Затяжной и неопределённый рассвет короткого зимнего дня в Петербурге. Однако, время совсем не раннее: парковки перед соседним бизнес-центром уже заполнились остывающими автомобилями. Сегодня собирались материализоваться преимущества преподавательской профессии. В зависимости от расписания она позволяет мне провести день вне разомкнутых сот университетских учебных аудиторий, бессовестно намекающих на мёд. Бесценная роскошь медлительности, утренний кофе с молоком, самодовольный взгляд на кухонный интерьер, белый с золотом, почему-то называемый итальянским. На стене – репродукция из национального музея Стокгольма, где Ханной Паули, отнюдь не итальянкой, всё той же солнечной позолотой круглосуточно подсвечены приготовления к завтраку.

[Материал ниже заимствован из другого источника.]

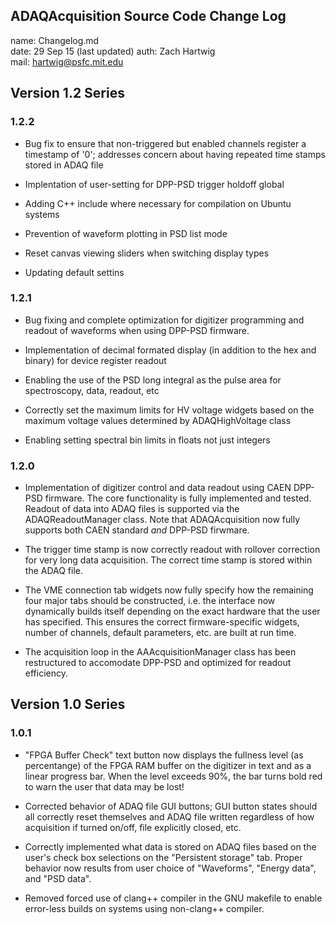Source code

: ## ADAQAcquisition Source Code Change Log

name: Changelog.md  
date: 29 Sep 15 (last updated)
auth: Zach Hartwig  
mail: hartwig@psfc.mit.edu  

## Version 1.2 Series

### 1.2.2

 - Bug fix to ensure that non-triggered but enabled channels register
   a timestamp of '0'; addresses concern about having repeated time
   stamps stored in ADAQ file

 - Implentation of user-setting for DPP-PSD trigger holdoff global

 - Adding C++ <cmath> include where necessary for compilation on
   Ubuntu systems

 - Prevention of waveform plotting in PSD list mode

 - Reset canvas viewing sliders when switching display types

 - Updating default settins
 

### 1.2.1

 - Bug fixing and complete optimization for digitizer programming and
   readout of waveforms when using DPP-PSD firmware.

 - Implementation of decimal formated display (in addition to the hex
   and binary) for device register readout

 - Enabling the use of the PSD long integral as the pulse area for
   spectroscopy, data, readout, etc

 - Correctly set the maximum limits for HV voltage widgets based on
   the maximum voltage values determined by ADAQHighVoltage class

 - Enabling setting spectral bin limits in floats not just integers


### 1.2.0

 - Implementation of digitizer control and data readout using CAEN
   DPP-PSD firmware. The core functionality is fully implemented and
   tested. Readout of data into ADAQ files is supported via the
   ADAQReadoutManager class. Note that ADAQAcquisition now fully
   supports both CAEN standard *and* DPP-PSD firwmare.

 - The trigger time stamp is now correctly readout with rollover
   correction for very long data acquisition. The correct time stamp
   is stored within the ADAQ file.

 - The VME connection tab widgets now fully specify how the remaining
   four major tabs should be constructed, i.e. the interface now
   dynamically builds itself depending on the exact hardware that the
   user has specified. This ensures the correct firmware-specific
   widgets, number of channels, default parameters, etc. are built at
   run time.

 - The acquisition loop in the AAAcquisitionManager class has been
   restructured to accomodate DPP-PSD and optimized for readout
   efficiency.


## Version 1.0 Series

### 1.0.1

 - "FPGA Buffer Check" text button now displays the fullness level (as
   percentange) of the FPGA RAM buffer on the digitizer in text and as
   a linear progress bar. When the level exceeds 90%, the bar turns
   bold red to warn the user that data may be lost!

 - Corrected behavior of ADAQ file GUI buttons; GUI button states
   should all correctly reset themselves and ADAQ file written
   regardless of how acquisition if turned on/off, file explicitly
   closed, etc.

 - Correctly implemented what data is stored on ADAQ files based on
   the user's check box selections on the "Persistent storage"
   tab. Proper behavior now results from user choice of "Waveforms",
   "Energy data", and "PSD data".

 - Removed forced use of clang++ compiler in the GNU makefile to
   enable error-less builds on systems using non-clang++ compiler.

Привычным маршрутом, через кратер в кухонной мойке, который самым доступным и наикратчайшим способом соединяет всех заинтересованных с Аидом, кофейная гуща вместе с отвергнутым прорицанием на ней отправлена навстречу новым воплощениям; никакой сентиментальности и стенаний: прочь воспоминания о метаморфозе стёсанных дотемна окатышей зёрен, исполненном обещании и легковесном обаянии конусовидной горки смолотого густо-коричневого порошка. Цитата: «справедливость и использование – удел меланхоликов». Источник забыт: то ли классная руководительница в моей московской школе, то ли актёрская фраза из американского вестерна с индейцами и ковбоями.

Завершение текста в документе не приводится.